Forman told The New York Daily News that his personal best before that night was 186 green lights. All of these things seem nearly impossible — the 186 green lights, the 240 green lights, the decision to drive a car down Fifth Avenue during holiday tourist season, the decision to drive a car down Fifth Avenue given the fact that it is home to a president-elect who does not count his home city’s drivability among his very few concerns. Yet, here is a video (sped up!).

Is it real? I don’t know, and neither does the NYC Department of Transportation. A spokesperson told The Verge that the DOT “cannot attest to this video, given we are unsure of its accuracy.”

I don’t want to be a jerk, but I typed Noah’s route into Google Maps. Unfortunately, as the speed limit on both Fifth Avenue and Second Avenue is 25 miles per hour, I’m going to have to guess that Noah was speeding a little bit at times. That part of the possibly true story is not great, as it would be illegal.

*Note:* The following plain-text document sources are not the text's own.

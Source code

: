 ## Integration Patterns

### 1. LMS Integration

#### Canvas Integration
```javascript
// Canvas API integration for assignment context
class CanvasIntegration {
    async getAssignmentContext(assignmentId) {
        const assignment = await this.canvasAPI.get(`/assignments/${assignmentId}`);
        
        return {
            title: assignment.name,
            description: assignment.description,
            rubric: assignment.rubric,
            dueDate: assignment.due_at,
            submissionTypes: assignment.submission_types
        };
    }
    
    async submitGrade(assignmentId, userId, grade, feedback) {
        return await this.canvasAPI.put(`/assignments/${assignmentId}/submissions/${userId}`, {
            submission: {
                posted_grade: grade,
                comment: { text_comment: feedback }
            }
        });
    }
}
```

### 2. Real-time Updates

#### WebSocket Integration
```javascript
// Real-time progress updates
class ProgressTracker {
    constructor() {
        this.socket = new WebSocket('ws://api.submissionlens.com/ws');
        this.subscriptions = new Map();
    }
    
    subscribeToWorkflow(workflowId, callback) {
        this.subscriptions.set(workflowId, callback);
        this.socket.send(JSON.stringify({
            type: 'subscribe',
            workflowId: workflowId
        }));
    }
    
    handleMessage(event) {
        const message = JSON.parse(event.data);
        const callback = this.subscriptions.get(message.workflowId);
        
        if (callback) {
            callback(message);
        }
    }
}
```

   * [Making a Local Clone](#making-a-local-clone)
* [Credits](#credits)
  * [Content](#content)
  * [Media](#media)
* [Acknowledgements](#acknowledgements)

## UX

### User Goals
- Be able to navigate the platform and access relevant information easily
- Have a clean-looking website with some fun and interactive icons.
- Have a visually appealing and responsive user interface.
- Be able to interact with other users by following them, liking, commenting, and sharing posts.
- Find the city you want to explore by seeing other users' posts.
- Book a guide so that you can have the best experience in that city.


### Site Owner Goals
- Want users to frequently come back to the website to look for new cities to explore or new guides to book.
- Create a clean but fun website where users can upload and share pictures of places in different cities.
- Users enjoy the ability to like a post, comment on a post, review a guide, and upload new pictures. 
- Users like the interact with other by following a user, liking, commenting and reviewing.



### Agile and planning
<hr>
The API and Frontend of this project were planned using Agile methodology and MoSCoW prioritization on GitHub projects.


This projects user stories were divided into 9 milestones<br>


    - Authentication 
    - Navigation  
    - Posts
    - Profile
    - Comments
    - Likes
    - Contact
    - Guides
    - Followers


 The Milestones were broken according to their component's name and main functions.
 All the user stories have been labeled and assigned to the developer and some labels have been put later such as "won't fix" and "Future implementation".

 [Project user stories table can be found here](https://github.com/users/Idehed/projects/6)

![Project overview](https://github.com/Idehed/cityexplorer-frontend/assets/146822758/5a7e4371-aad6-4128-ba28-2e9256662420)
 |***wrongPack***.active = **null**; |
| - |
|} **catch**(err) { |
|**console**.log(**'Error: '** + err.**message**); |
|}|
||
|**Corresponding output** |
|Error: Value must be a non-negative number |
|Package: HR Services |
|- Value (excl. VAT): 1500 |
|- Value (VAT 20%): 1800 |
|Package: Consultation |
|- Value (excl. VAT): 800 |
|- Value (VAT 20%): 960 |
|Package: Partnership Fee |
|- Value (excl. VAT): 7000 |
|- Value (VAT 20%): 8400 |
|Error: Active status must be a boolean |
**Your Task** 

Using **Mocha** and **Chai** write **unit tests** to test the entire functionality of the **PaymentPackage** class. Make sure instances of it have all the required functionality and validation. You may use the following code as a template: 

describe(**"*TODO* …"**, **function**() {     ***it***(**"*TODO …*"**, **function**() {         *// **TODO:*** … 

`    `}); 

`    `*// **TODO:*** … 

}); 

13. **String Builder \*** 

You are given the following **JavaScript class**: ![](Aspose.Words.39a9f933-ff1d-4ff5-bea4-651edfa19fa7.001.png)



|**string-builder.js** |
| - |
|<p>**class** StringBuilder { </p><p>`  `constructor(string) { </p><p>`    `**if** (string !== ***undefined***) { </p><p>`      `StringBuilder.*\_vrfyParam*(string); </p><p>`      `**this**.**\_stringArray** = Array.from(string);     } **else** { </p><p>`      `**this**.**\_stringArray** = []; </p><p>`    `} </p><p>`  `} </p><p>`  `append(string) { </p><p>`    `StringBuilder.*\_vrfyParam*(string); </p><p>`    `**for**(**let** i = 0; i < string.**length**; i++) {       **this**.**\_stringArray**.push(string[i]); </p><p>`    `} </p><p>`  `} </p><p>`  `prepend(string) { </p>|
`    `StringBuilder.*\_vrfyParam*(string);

But either way, the video is beautiful. Look at how many times something goes right. 240 times. Can you imagine 240 things going just the way you want, and all of them happen one right after the other? Oh my goodness! While watching “Noah Hits 240 Green Lights,” it is lovely to zoom past the Christmas lights of midtown Manhattan. The zooming is much better than having to trudge through a hoard of human beings so dense and unnavigable that you end up thinking “hmm what would happen if I were to just lie down and take a nap in the warmth of this leg forest?” It is nice, in my opinion, that there are no collisions in this film about a car — atypical for the “movies about cars” genre. I am happy.

Forman told The New York Daily News that he “could tell right from the beginning” that it was a perfect night to try for his record. He also said, “It seems like you go with where the lights take you,” which is a cheesy poetic phrase but not the worst I’ve heard. Honestly if he’s making all this up I don’t even care.